Le RSA, quant à lui, incarne cette faille systémique. 1,5 milliard d’euros de fraude chaque année. Un euro sur six versé serait indûment perçu. Cette réalité n’est pas une fable de droite, mais un fait reconnu. Plus grave encore : ces sommes détournées sont rarement récupérées, même après mise au jour des fraudes. Ainsi, ce narcotrafiquant millionnaire – sans revenu déclaré, bien entendu – qui percevait tranquillement le RSA. Lorsque la combine a été révélée, aucun remboursement ne lui fut demandé. La loi ? Elle prévoit une prescription de 2 à 3 ans pour les indus sociaux, quand l’administration fiscale, elle, dispose de 10 ans pour revenir sur une fraude.
C’est cette absurdité juridique qu’une nouvelle disposition veut corriger dans la loi contre le narcotrafic, en allongeant le délai de recouvrement à 10 ans. Très bien. Mais pourquoi si tard ?, s’interroge Verdier-Molinier. Et surtout, pourquoi limiter cette mesure aux cas de trafiquants ? Pourquoi ne pas généraliser le croisement des fichiers sociaux et fiscaux ? Le dogme de la sacralité des prestations sociales a bon dos. On brandit l’image du pauvre honteux pour mieux taire les réseaux organisés, les arnaques transnationales, les fraudeurs chevronnés. Les fraudeurs à la carte Vitale verte ne sont pas toujours des victimes du système : ce sont parfois les exploiteurs de ses failles.
Derrière cette inertie, il y a un choix politique. En matière de fraude sociale, l’État fait preuve d’un laxisme que l’on ne retrouve nulle part ailleurs. Pas pour des raisons techniques. Par frilosité idéologique. Il est toujours plus facile de s’attaquer au fraudeur fiscal – souvent caricaturé en patron cynique ou rentier apathique – qu’à l’allocataire indélicat. Le récit compassionnel empêche toute critique. Et pourtant, la réalité est là : la fraude sociale ruine la solidarité.
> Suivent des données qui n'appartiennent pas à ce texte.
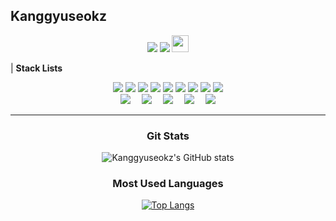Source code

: ## Kanggyuseokz
<div align="center">
  <a href="mailto:kgs021225@gmail.com"><img src="https://img.shields.io/badge/Gmail-D14836?style=for-the-badge&logo=gmail&logoColor=white"/></a>
  <a href="https://github.com/kanggyuseokz"><img src="https://img.shields.io/badge/GitHub-100000?style=for-the-badge&logo=github&logoColor=white"/></a>
  <a href="https://www.instagram.com/kanggyuseokz/"><img src="https://img.shields.io/badge/Instagram-E4405F?style=flat-square&logo=Instagram&logoColor=white" height="27"/></a>
</div>

| **Stack Lists** <p>
<div align="center">
  <img src="https://img.shields.io/badge/Python-3776AB?style=for-the-badge&logo=python&logoColor=white"/>
  <img src="https://img.shields.io/badge/Node.js-43853D?style=for-the-badge&logo=node.js&logoColor=white"/>
  <img src="https://img.shields.io/badge/C-00599C?style=for-the-badge&logo=c&logoColor=white"/>
  <img src="https://img.shields.io/badge/C%2B%2B-00599C?style=for-the-badge&logo=c%2B%2B&logoColor=white"/>
  <img src="https://img.shields.io/badge/C%23-239120?style=for-the-badge&logo=c-sharp&logoColor=white"/>
  <img src="https://img.shields.io/badge/Java-ED8B00?style=for-the-badge&logo=openjdk&logoColor=white"/>
  <img src="https://img.shields.io/badge/Flask-000000?style=for-the-badge&logo=flask&logoColor=white"/>
  <img src="https://img.shields.io/badge/MySQL-00000F?style=for-the-badge&logo=mysql&logoColor=white"/>
  <img src="https://img.shields.io/badge/SpringBoot-6DB33F?style=for-the-badge&logo=spring&logoColor=white"/>
</a>

<div align="center">
  <img src="https://img.shields.io/badge/JavaScript-F7DF1E?style=for-the-badge&logo=JavaScript&logoColor=white"/>
  <img width="10"/>
  <img src="https://img.shields.io/badge/React-20232A?style=for-the-badge&logo=react&logoColor=61DAFB"/>
  <img width="10"/>
  <img src="https://img.shields.io/badge/HTML-239120?style=for-the-badge&logo=html5&logoColor=white"/>
  <img width="10"/>
  <img src="https://img.shields.io/badge/CSS-239120?&style=for-the-badge&logo=css3&logoColor=white"/>
  <img width="10"/>
  <img src="https://img.shields.io/badge/Spring-6DB33F?style=for-the-badge&logo=spring&logoColor=white"/>
</div>

---

### Git Stats
![Kanggyuseokz's GitHub stats](https://github-readme-stats.vercel.app/api?username=kanggyuseokz&hide=contribs,prs&show_icons=true&theme=graywhite)

### Most Used Languages
[![Top Langs](https://github-readme-stats.vercel.app/api/top-langs/?username=kanggyuseokz)](https://github.com/kanggyuseokz/github-readme-stats)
Verdier-Molinier ne se contente pas de dénoncer. Elle propose. Sa piste principale ? Une allocation sociale unique, fusionnant les prestations et versée sous forme de crédit d’impôt géré par Bercy. En clair, rattacher l’aide sociale à l’administration fiscale. Ce serait une révolution : l’aide serait indexée sur les revenus déclarés, immédiatement traçable. La fraude serait soumise aux mêmes contrôles rigoureux que l’évasion fiscale. Le contribuable honnête, celui qui cotise, y trouverait une forme de justice retrouvée.
Et les résultats escomptés ne sont pas anecdotiques. Si le taux de recouvrement de la fraude sociale atteignait celui de la fraude fiscale, 7 milliards d’euros pourraient être récupérés chaque année. Sept fois plus qu’aujourd’hui. De quoi financer, au hasard, une réforme de l’école inclusive, le recrutement d’AVS formés, ou la revalorisation des pensions minimales.
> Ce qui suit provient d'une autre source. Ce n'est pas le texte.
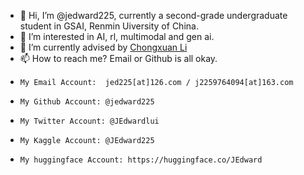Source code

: - 👋 Hi, I’m @jedward225, currently a second-grade undergraduate student in GSAI, Renmin Uiversity of China.
- 👀 I’m interested in AI, rl, multimodal and gen ai.
- 🌱 I’m currently advised by [Chongxuan Li](https://zhenxuan00.github.io/)
- 📫 How to reach me? Email or Github is all okay.
-     My Email Account:  jed225[at]126.com / j2259764094[at]163.com
-     My Github Account: @jedward225
-     My Twitter Account: @JEdwardlui
-     My Kaggle Account: @JEdward225
-     My huggingface Account: https://huggingface.co/JEdward

<!---
jedward225/jedward225 is a ✨ special ✨ repository because its `README.md` (this file) appears on your GitHub profile.
You can click the Preview link to take a look at your changes.
--->
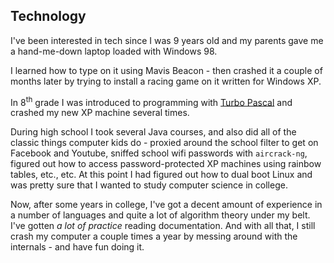 ## Technology

I've been interested in tech since I was 9 years old and my parents gave me a hand-me-down laptop loaded with Windows 98.

I learned how to type on it using Mavis Beacon - then crashed it a couple of months later by trying to install a racing game on it written for Windows XP.

In 8<sup>th</sup> grade I was introduced to programming with [Turbo Pascal][pascal] and crashed my new XP machine several times.

During high school I took several Java courses, and also did all of the classic things computer kids do - proxied around the school filter to get on Facebook and Youtube, sniffed school wifi passwords with `aircrack-ng`, figured out how to access password-protected XP machines using rainbow tables, etc., etc.  At this point I had figured out how to dual boot Linux and was pretty sure that I wanted to study computer science in college.

Now, after some years in college, I've got a decent amount of experience in a number of languages and quite a lot of algorithm theory under my belt.  I've gotten _a lot of practice_ reading documentation.  And with all that, I still crash my computer a couple times a year by messing around with the internals - and have fun doing it.


[congo]: https://en.wikipedia.org/wiki/Democratic_Republic_of_the_Congo "Wikipedia: Democratic Republic of the Congo"

[rva]: http://www.rva.org/ "RVA: Shaping Lives to Change the World"

[kenya]: https://en.wikipedia.org/wiki/Kenya "Wikipedia: Kenya"

[caltech]: http://www.caltech.edu/ "California Institute of Technology"

[pascal]: https://en.wikipedia.org/wiki/Turbo_Pascal "Wikipedia: Turbo Pascal"
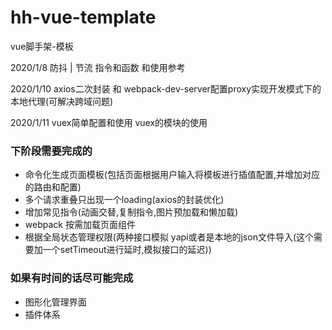 # hh-vue-template
vue脚手架-模板



2020/1/8 防抖 | 节流 指令和函数 和使用参考

2020/1/10 axios二次封装 和 webpack-dev-server配置proxy实现开发模式下的本地代理(可解决跨域问题)

2020/1/11 vuex简单配置和使用 vuex的模块的使用


### 下阶段需要完成的
* 命令化生成页面模板(包括页面根据用户输入将模板进行插值配置,并增加对应的路由和配置)
* 多个请求重叠只出现一个loading(axios的封装优化)
* 增加常见指令(动画交替,复制指令,图片预加载和懒加载)
* webpack 按需加载页面组件
* 根据全局状态管理权限(两种接口模拟 yapi或者是本地的json文件导入(这个需要加一个setTimeout进行延时,模拟接口的延迟))


### 如果有时间的话尽可能完成
* 图形化管理界面
* 插件体系
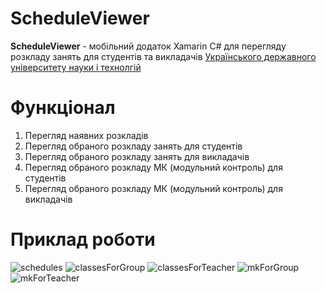 # ScheduleViewer
__ScheduleViewer__ - мобільний додаток Xamarin C# для перегляду розкладу занять для студентів та викладачів [Українського державного університету науки і технолгій](https://ust.edu.ua/)
# Функціонал
1. Перегляд наявних розкладів
2. Перегляд обраного розкладу занять для студентів
3. Перегляд обраного розкладу занять для викладачів
4. Перегляд обраного розкладу МК (модульний контроль) для студентів
5. Перегляд обраного розкладу МК (модульний контроль) для викладачів
# Приклад роботи
![schedules](ScheduleViewer/ScreenShots/schdules.png)
![classesForGroup](ScheduleViewer/ScreenShots/classesForGroup.png)
![classesForTeacher](ScheduleViewer/ScreenShots/classesForTeacher.png)
![mkForGroup](ScheduleViewer/ScreenShots/mkForGroup.png)
![mkForTeacher](ScheduleViewer/ScreenShots/mkForTeacher.png)

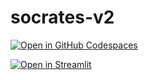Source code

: # socrates-v2

[![Open in GitHub Codespaces](https://github.com/codespaces/badge.svg)](https://codespaces.new/aaronsteers/socrates-v2?quickstart=1)

[![Open in Streamlit](https://static.streamlit.io/badges/streamlit_badge_black_white.svg)](https://socrates-v2.streamlit.app/)
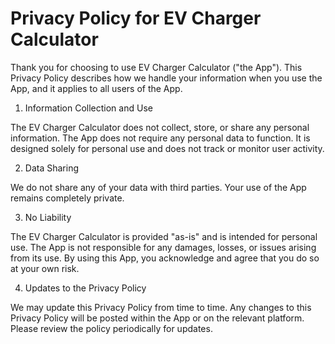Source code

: # Privacy Policy for EV Charger Calculator

Thank you for choosing to use EV Charger Calculator ("the App"). This Privacy Policy describes how we handle your information when you use the App, and it applies to all users of the App.

1. Information Collection and Use

The EV Charger Calculator does not collect, store, or share any personal information. The App does not require any personal data to function. It is designed solely for personal use and does not track or monitor user activity.

2. Data Sharing

We do not share any of your data with third parties. Your use of the App remains completely private.

3. No Liability

The EV Charger Calculator is provided "as-is" and is intended for personal use. The App is not responsible for any damages, losses, or issues arising from its use. By using this App, you acknowledge and agree that you do so at your own risk.

4. Updates to the Privacy Policy

We may update this Privacy Policy from time to time. Any changes to this Privacy Policy will be posted within the App or on the relevant platform. Please review the policy periodically for updates.
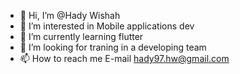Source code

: - 👋 Hi, I’m @Hady Wishah
- 👀 I’m interested in Mobile applications dev
- 🌱 I’m currently learning flutter
- 💞️ I’m looking for traning in a developing team
- 📫 How to reach me E-mail hady97.hw@gmail.com

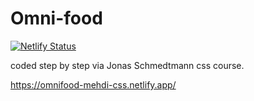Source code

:# Omni-food

[![Netlify Status](https://api.netlify.com/api/v1/badges/f1052a1f-a7f9-4fe7-964f-5023dfcb471d/deploy-status)](https://app.netlify.com/sites/omnifood-mehdi-css/deploys)


coded step by step via Jonas Schmedtmann css course.

https://omnifood-mehdi-css.netlify.app/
Mais il y a un prix à payer : celui de la lucidité politique. Accepter que l’État providence, lorsqu’il ferme les yeux, se fait complice. Accepter que la solidarité n’est pas l’anonymat, que l’aide publique ne peut se transformer en rente d’opacité. Accepter, enfin, que la justice sociale passe aussi par la rigueur.
Il est temps que la France abandonne ce double discours : celui qui exalte la lutte contre les inégalités tout en laissant prospérer les injustices les plus grossières. Car ce n’est pas au nom du social que l’on doit accepter l’inacceptable. C’est au nom de la République. Et la République, ce n’est pas le laisser-faire. C’est le droit pour tous, l’exigence pour chacun.